= Task to carry out =
Please keep to the lines below from the one with "conyuge, Don Carlos" through the one with "Derecho Publico de la Corte Superior de justicia", and restate them word for word, ends included.

Collected data
^^^^

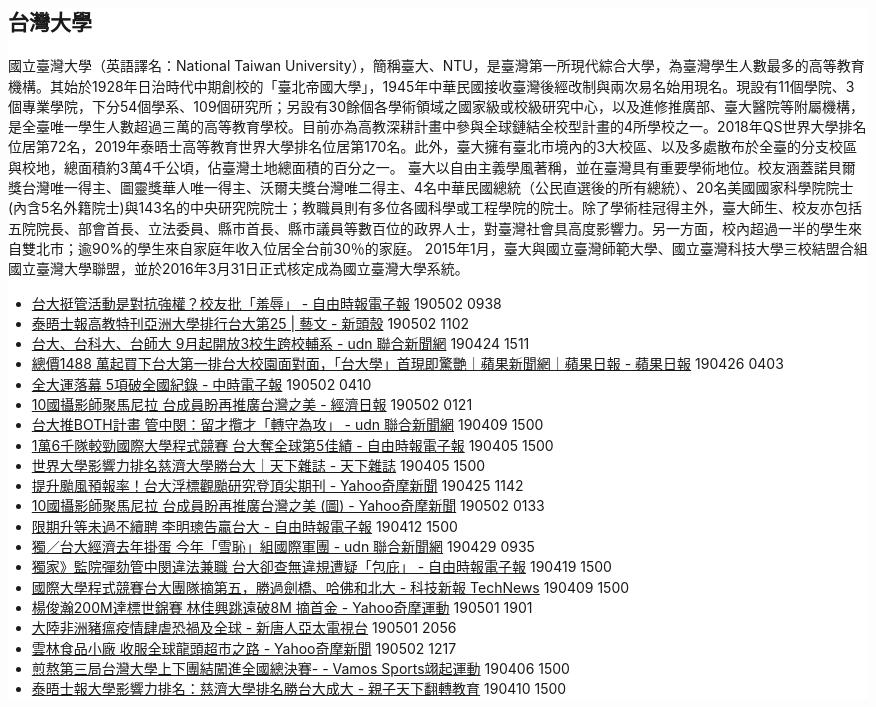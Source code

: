 ## 台灣大學

國立臺灣大學（英語譯名：National Taiwan University），簡稱臺大、NTU，是臺灣第一所現代綜合大學，為臺灣學生人數最多的高等教育機構。其始於1928年日治時代中期創校的「臺北帝國大學」，1945年中華民國接收臺灣後經改制與兩次易名始用現名。現設有11個學院、3個專業學院，下分54個學系、109個研究所；另設有30餘個各學術領域之國家級或校級研究中心，以及進修推廣部、臺大醫院等附屬機構，是全臺唯一學生人數超過三萬的高等教育學校。目前亦為高教深耕計畫中參與全球鏈結全校型計畫的4所學校之一。2018年QS世界大學排名位居第72名，2019年泰晤士高等教育世界大學排名位居第170名。此外，臺大擁有臺北市境內的3大校區、以及多處散布於全臺的分支校區與校地，總面積約3萬4千公頃，佔臺灣土地總面積的百分之一。
臺大以自由主義學風著稱，並在臺灣具有重要學術地位。校友涵蓋諾貝爾獎台灣唯一得主、圖靈獎華人唯一得主、沃爾夫獎台灣唯二得主、4名中華民國總統（公民直選後的所有總統）、20名美國國家科學院院士(內含5名外籍院士)與143名的中央研究院院士；教職員則有多位各國科學或工程學院的院士。除了學術桂冠得主外，臺大師生、校友亦包括五院院長、部會首長、立法委員、縣市首長、縣市議員等數百位的政界人士，對臺灣社會具高度影響力。另一方面，校內超過一半的學生來自雙北市；逾90%的學生來自家庭年收入位居全台前30％的家庭。
2015年1月，臺大與國立臺灣師範大學、國立臺灣科技大學三校結盟合組國立臺灣大學聯盟，並於2016年3月31日正式核定成為國立臺灣大學系統。
- [台大挺管活動是對抗強權？校友批「羞辱」 - 自由時報電子報](https://m.ltn.com.tw/news/life/breakingnews/2776910 "台大挺管活動是對抗強權？校友批「羞辱」 - 自由時報電子報") 190502 0938
- [泰晤士報高教特刊亞洲大學排行台大第25 | 藝文 - 新頭殼](https://newtalk.tw/news/view/2019-05-02/240897 "泰晤士報高教特刊亞洲大學排行台大第25 | 藝文 - 新頭殼") 190502 1102
- [台大、台科大、台師大 9月起開放3校生跨校輔系 - udn 聯合新聞網](https://udn.com/news/story/7266/3774491 "台大、台科大、台師大 9月起開放3校生跨校輔系 - udn 聯合新聞網") 190424 1511
- [總價1488 萬起買下台大第一排台大校園面對面，「台大學」首現即驚艷｜蘋果新聞網｜蘋果日報 - 蘋果日報](https://tw.appledaily.com/headline/daily/20190426/38318099/ "總價1488 萬起買下台大第一排台大校園面對面，「台大學」首現即驚艷｜蘋果新聞網｜蘋果日報 - 蘋果日報") 190426 0403
- [全大運落幕 5項破全國紀錄 - 中時電子報](https://www.chinatimes.com/newspapers/20190502000616-260107 "全大運落幕 5項破全國紀錄 - 中時電子報") 190502 0410
- [10國攝影師聚馬尼拉 台成員盼再推廣台灣之美 - 經濟日報](https://money.udn.com/money/story/5599/3788465 "10國攝影師聚馬尼拉 台成員盼再推廣台灣之美 - 經濟日報") 190502 0121
- [台大推BOTH計畫 管中閔：留才攬才「轉守為攻」 - udn 聯合新聞網](https://udn.com/news/story/7266/3744624 "台大推BOTH計畫 管中閔：留才攬才「轉守為攻」 - udn 聯合新聞網") 190409 1500
- [1萬6千隊較勁國際大學程式競賽 台大奪全球第5佳績 - 自由時報電子報](https://news.ltn.com.tw/news/life/breakingnews/2750126 "1萬6千隊較勁國際大學程式競賽 台大奪全球第5佳績 - 自由時報電子報") 190405 1500
- [世界大學影響力排名慈濟大學勝台大｜天下雜誌 - 天下雜誌](https://www.cw.com.tw/article/article.action?id=5094627 "世界大學影響力排名慈濟大學勝台大｜天下雜誌 - 天下雜誌") 190405 1500
- [提升颱風預報率！台大浮標觀颱研究登頂尖期刊 - Yahoo奇摩新聞](https://tw.news.yahoo.com/%E6%8F%90%E5%8D%87%E9%A2%B1%E9%A2%A8%E9%A0%90%E5%A0%B1%E7%8E%87-%E5%8F%B0%E5%A4%A7%E6%B5%AE%E6%A8%99%E8%A7%80%E9%A2%B1%E7%A0%94%E7%A9%B6%E7%99%BB%E9%A0%82%E5%B0%96%E6%9C%9F%E5%88%8A-034217777.html "提升颱風預報率！台大浮標觀颱研究登頂尖期刊 - Yahoo奇摩新聞") 190425 1142
- [10國攝影師聚馬尼拉 台成員盼再推廣台灣之美 (圖) - Yahoo奇摩新聞](https://tw.news.yahoo.com/10%E5%9C%8B%E6%94%9D%E5%BD%B1%E5%B8%AB%E8%81%9A%E9%A6%AC%E5%B0%BC%E6%8B%89-%E5%8F%B0%E6%88%90%E5%93%A1%E7%9B%BC%E5%86%8D%E6%8E%A8%E5%BB%A3%E5%8F%B0%E7%81%A3%E4%B9%8B%E7%BE%8E-%E5%9C%96-173328209.html "10國攝影師聚馬尼拉 台成員盼再推廣台灣之美 (圖) - Yahoo奇摩新聞") 190502 0133
- [限期升等未過不續聘 李明璁告贏台大 - 自由時報電子報](https://news.ltn.com.tw/news/life/paper/1280857 "限期升等未過不續聘 李明璁告贏台大 - 自由時報電子報") 190412 1500
- [獨／台大經濟去年掛蛋 今年「雪恥」組國際軍團 - udn 聯合新聞網](https://udn.com/news/story/7270/3782834 "獨／台大經濟去年掛蛋 今年「雪恥」組國際軍團 - udn 聯合新聞網") 190429 0935
- [獨家》監院彈劾管中閔違法兼職 台大卻查無違規遭疑「包庇」 - 自由時報電子報](https://news.ltn.com.tw/news/life/breakingnews/2763559 "獨家》監院彈劾管中閔違法兼職 台大卻查無違規遭疑「包庇」 - 自由時報電子報") 190419 1500
- [國際大學程式競賽台大團隊摘第五，勝過劍橋、哈佛和北大 - 科技新報 TechNews](http://technews.tw/2019/04/09/ntu-win-the-fifth-place-in-icpc/ "國際大學程式競賽台大團隊摘第五，勝過劍橋、哈佛和北大 - 科技新報 TechNews") 190409 1500
- [楊俊瀚200M達標世錦賽 林佳興跳遠破8M 摘首金 - Yahoo奇摩運動](https://tw.sports.yahoo.com/news/%E6%A5%8A%E4%BF%8A%E7%80%9A200m%E9%81%94%E6%A8%99%E4%B8%96%E9%8C%A6%E8%B3%BD-%E6%9E%97%E4%BD%B3%E8%88%88%E8%B7%B3%E9%81%A0%E7%A0%B48m-%E6%91%98%E9%A6%96%E9%87%91-110156741.html "楊俊瀚200M達標世錦賽 林佳興跳遠破8M 摘首金 - Yahoo奇摩運動") 190501 1901
- [大陸非洲豬瘟疫情肆虐恐禍及全球 - 新唐人亞太電視台](http://www.ntdtv.com.tw/b5/20190501/video/244838.html?%E5%A4%A7%E9%99%B8%E9%9D%9E%E6%B4%B2%E8%B1%AC%E7%98%9F%E7%96%AB%E6%83%85%E8%82%86%E8%99%90%20%E6%81%90%E7%A6%8D%E5%8F%8A%E5%85%A8%E7%90%83 "大陸非洲豬瘟疫情肆虐恐禍及全球 - 新唐人亞太電視台") 190501 2056
- [雲林食品小廠 收服全球龍頭超市之路 - Yahoo奇摩新聞](https://tw.news.yahoo.com/%E9%9B%B2%E6%9E%97%E9%A3%9F%E5%93%81%E5%B0%8F%E5%BB%A0-%E6%94%B6%E6%9C%8D%E5%85%A8%E7%90%83%E9%BE%8D%E9%A0%AD%E8%B6%85%E5%B8%82%E4%B9%8B%E8%B7%AF-041724929.html "雲林食品小廠 收服全球龍頭超市之路 - Yahoo奇摩新聞") 190502 1217
- [煎熬第三局台灣大學上下團結闖進全國總決賽- - Vamos Sports翊起運動](http://vamossports.com.tw/?p=26605 "煎熬第三局台灣大學上下團結闖進全國總決賽- - Vamos Sports翊起運動") 190406 1500
- [泰晤士報大學影響力排名：慈濟大學排名勝台大成大 - 親子天下翻轉教育](https://flipedu.parenting.com.tw/article/5324 "泰晤士報大學影響力排名：慈濟大學排名勝台大成大 - 親子天下翻轉教育") 190410 1500
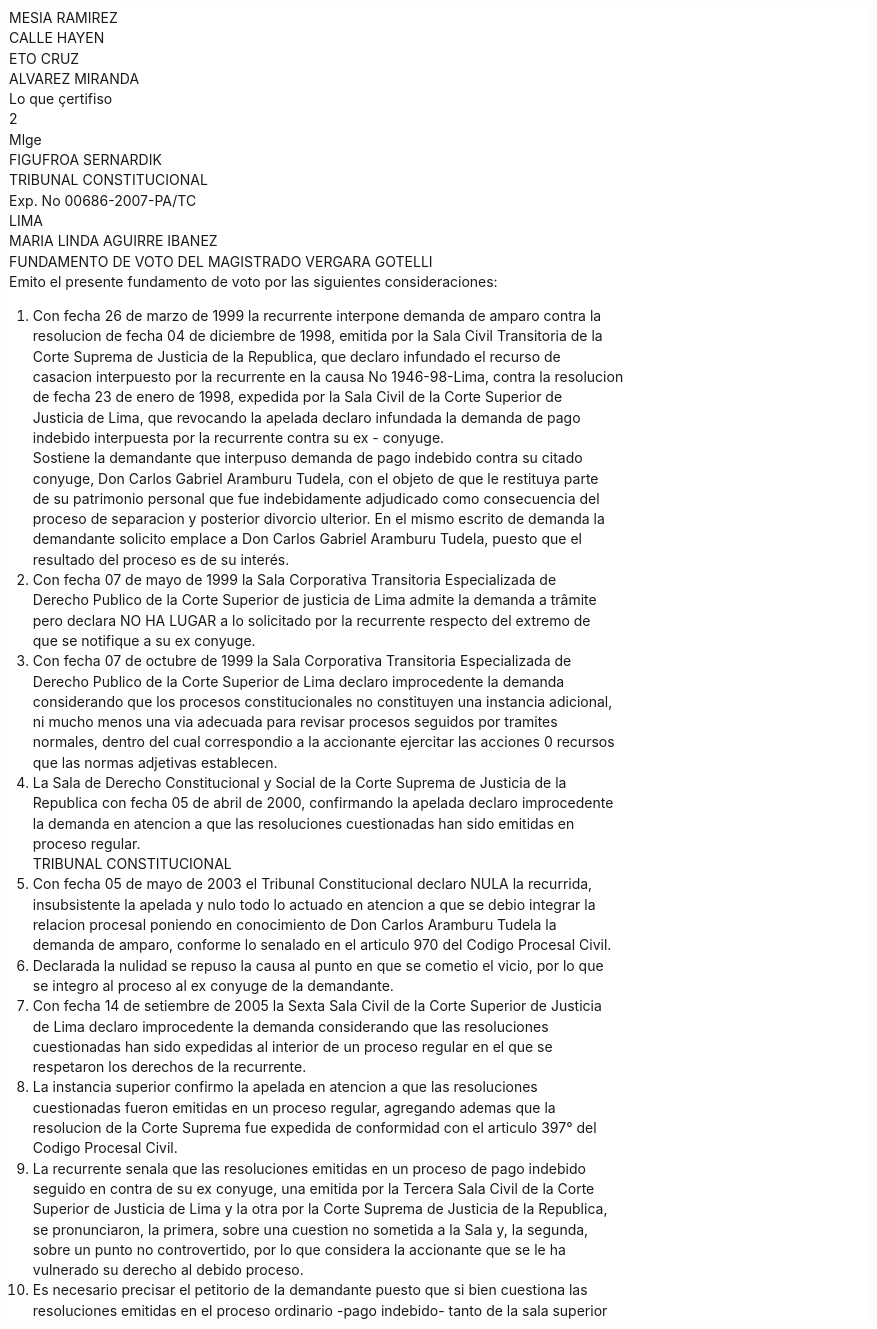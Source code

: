 MESIA RAMIREZ  
CALLE HAYEN  
ETO CRUZ  
ALVAREZ MIRANDA  
Lo que çertifiso  
2  
Mlge  
FIGUFROA SERNARDIK  
TRIBUNAL CONSTITUCIONAL  
Exp. No 00686-2007-PA/TC  
LIMA  
MARIA LINDA AGUIRRE IBANEZ  
FUNDAMENTO DE VOTO DEL MAGISTRADO VERGARA GOTELLI  
Emito el presente fundamento de voto por las siguientes consideraciones:  
1. Con fecha 26 de marzo de 1999 la recurrente interpone demanda de amparo contra la  
resolucion de fecha 04 de diciembre de 1998, emitida por la Sala Civil Transitoria de la  
Corte Suprema de Justicia de la Republica, que declaro infundado el recurso de  
casacion interpuesto por la recurrente en la causa No 1946-98-Lima, contra la resolucion  
de fecha 23 de enero de 1998, expedida por la Sala Civil de la Corte Superior de  
Justicia de Lima, que revocando la apelada declaro infundada la demanda de pago  
indebido interpuesta por la recurrente contra su ex - conyuge.  
Sostiene la demandante que interpuso demanda de pago indebido contra su citado  
conyuge, Don Carlos Gabriel Aramburu Tudela, con el objeto de que le restituya parte  
de su patrimonio personal que fue indebidamente adjudicado como consecuencia del  
proceso de separacion y posterior divorcio ulterior. En el mismo escrito de demanda la  
demandante solicito emplace a Don Carlos Gabriel Aramburu Tudela, puesto que el  
resultado del proceso es de su interés.  
2. Con fecha 07 de mayo de 1999 la Sala Corporativa Transitoria Especializada de  
Derecho Publico de la Corte Superior de justicia de Lima admite la demanda a trâmite  
pero declara NO HA LUGAR a lo solicitado por la recurrente respecto del extremo de  
que se notifique a su ex conyuge.  
3. Con fecha 07 de octubre de 1999 la Sala Corporativa Transitoria Especializada de  
Derecho Publico de la Corte Superior de Lima declaro improcedente la demanda  
considerando que los procesos constitucionales no constituyen una instancia adicional,  
ni mucho menos una via adecuada para revisar procesos seguidos por tramites  
normales, dentro del cual correspondio a la accionante ejercitar las acciones 0 recursos  
que las normas adjetivas establecen.  
4. La Sala de Derecho Constitucional y Social de la Corte Suprema de Justicia de la  
Republica con fecha 05 de abril de 2000, confirmando la apelada declaro improcedente  
la demanda en atencion a que las resoluciones cuestionadas han sido emitidas en  
proceso regular.  
TRIBUNAL CONSTITUCIONAL  
5. Con fecha 05 de mayo de 2003 el Tribunal Constitucional declaro NULA la recurrida,  
insubsistente la apelada y nulo todo lo actuado en atencion a que se debio integrar la  
relacion procesal poniendo en conocimiento de Don Carlos Aramburu Tudela la  
demanda de amparo, conforme lo senalado en el articulo 970 del Codigo Procesal Civil.  
6. Declarada la nulidad se repuso la causa al punto en que se cometio el vicio, por lo que  
se integro al proceso al ex conyuge de la demandante.  
7. Con fecha 14 de setiembre de 2005 la Sexta Sala Civil de la Corte Superior de Justicia  
de Lima declaro improcedente la demanda considerando que las resoluciones  
cuestionadas han sido expedidas al interior de un proceso regular en el que se  
respetaron los derechos de la recurrente.  
8. La instancia superior confirmo la apelada en atencion a que las resoluciones  
cuestionadas fueron emitidas en un proceso regular, agregando ademas que la  
resolucion de la Corte Suprema fue expedida de conformidad con el articulo 397° del  
Codigo Procesal Civil.  
9. La recurrente senala que las resoluciones emitidas en un proceso de pago indebido  
seguido en contra de su ex conyuge, una emitida por la Tercera Sala Civil de la Corte  
Superior de Justicia de Lima y la otra por la Corte Suprema de Justicia de la Republica,  
se pronunciaron, la primera, sobre una cuestion no sometida a la Sala y, la segunda,  
sobre un punto no controvertido, por lo que considera la accionante que se le ha  
vulnerado su derecho al debido proceso.  
10. Es necesario precisar el petitorio de la demandante puesto que si bien cuestiona las  
resoluciones emitidas en el proceso ordinario -pago indebido- tanto de la sala superior  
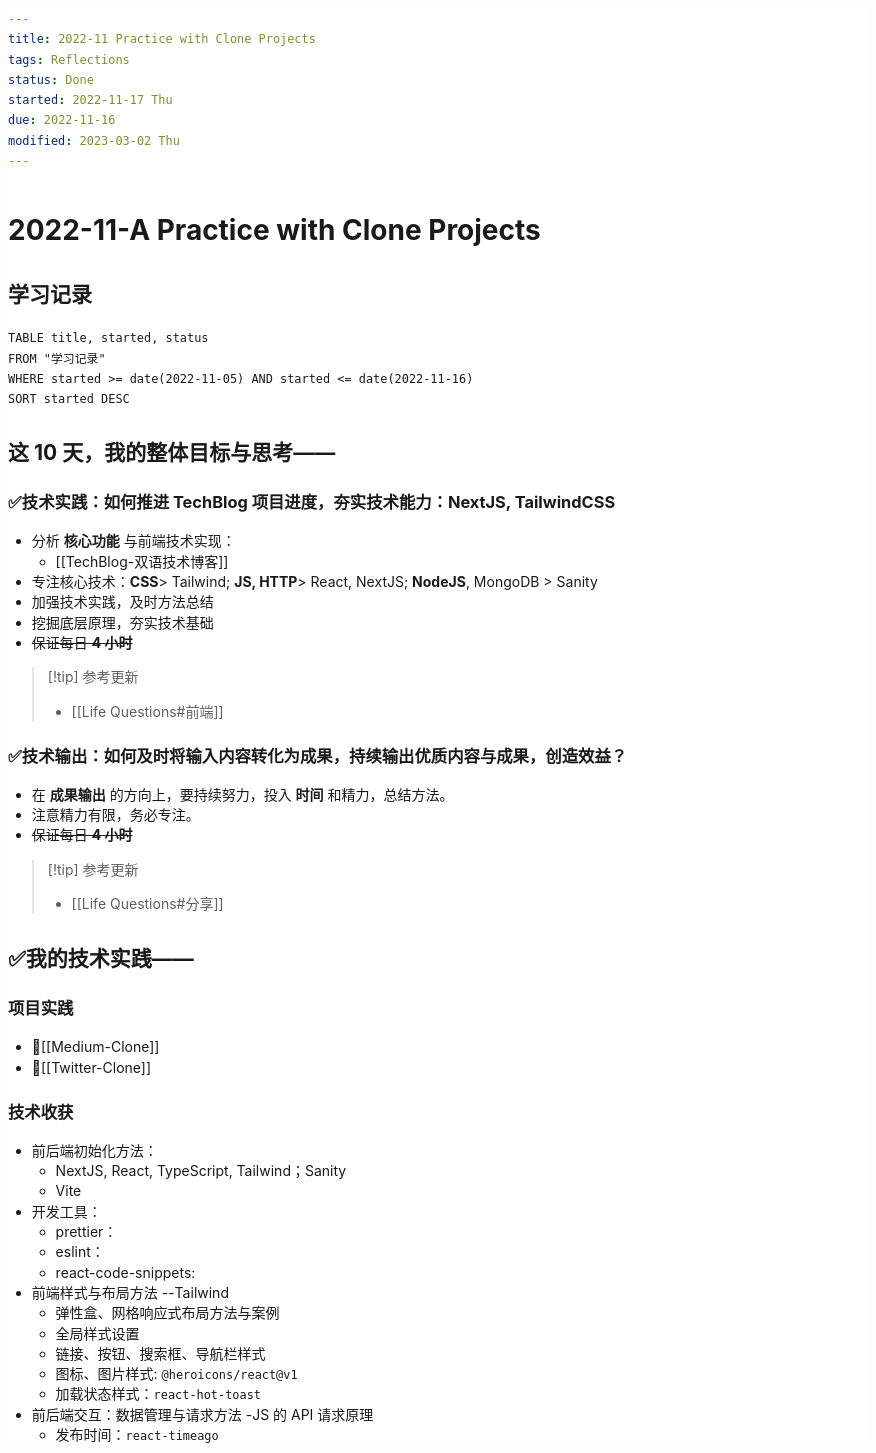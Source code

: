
```yaml
---
title: 2022-11 Practice with Clone Projects
tags: Reflections
status: Done
started: 2022-11-17 Thu
due: 2022-11-16
modified: 2023-03-02 Thu
---
```

# 2022-11-A Practice with Clone Projects
## 学习记录

```dataview
TABLE title, started, status
FROM "学习记录"
WHERE started >= date(2022-11-05) AND started <= date(2022-11-16)
SORT started DESC
```

## 这 10 天，我的整体目标与思考——
### ✅技术实践：如何推进 TechBlog 项目进度，夯实技术能力：NextJS, TailwindCSS
- 分析 **核心功能** 与前端技术实现：
	- [[TechBlog-双语技术博客]]
- 专注核心技术：**CSS**> Tailwind; **JS, HTTP**> React, NextJS; **NodeJS**, MongoDB > Sanity
- 加强技术实践，及时方法总结
- 挖掘底层原理，夯实技术基础
- ~~保证每日 **4 小时**~~
 > [!tip] 参考更新
 > - [[Life Questions#前端]]
### ✅技术输出：如何及时将输入内容转化为成果，持续输出优质内容与成果，创造效益？
- 在 **成果输出** 的方向上，要持续努力，投入 **时间** 和精力，总结方法。
- 注意精力有限，务必专注。
- ~~保证每日 **4 小时**~~
 > [!tip] 参考更新
 > - [[Life Questions#分享]]

## ✅我的技术实践——
### 项目实践
- 🫰[[Medium-Clone]]
- 🫰[[Twitter-Clone]]
### 技术收获
- 前后端初始化方法：
	- NextJS, React, TypeScript, Tailwind；Sanity
	- Vite
- 开发工具：
	- prettier：
	- eslint：
	- react-code-snippets:
- 前端样式与布局方法 --Tailwind
	- 弹性盒、网格响应式布局方法与案例
	- 全局样式设置
	- 链接、按钮、搜索框、导航栏样式
	- 图标、图片样式: `@heroicons/react@v1`
	- 加载状态样式：`react-hot-toast`
- 前后端交互：数据管理与请求方法 -JS 的 API 请求原理
	- 发布时间：`react-timeago`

^^^^

= Your response =
conyuge, Don Carlos Gabriel Aramburu Tudela, con el objeto de que le restituya parte  
de su patrimonio personal que fue indebidamente adjudicado como consecuencia del  
proceso de separacion y posterior divorcio ulterior. En el mismo escrito de demanda la  
demandante solicito emplace a Don Carlos Gabriel Aramburu Tudela, puesto que el  
resultado del proceso es de su interés.  
2. Con fecha 07 de mayo de 1999 la Sala Corporativa Transitoria Especializada de  
Derecho Publico de la Corte Superior de justicia de Lima admite la demanda a trâmite  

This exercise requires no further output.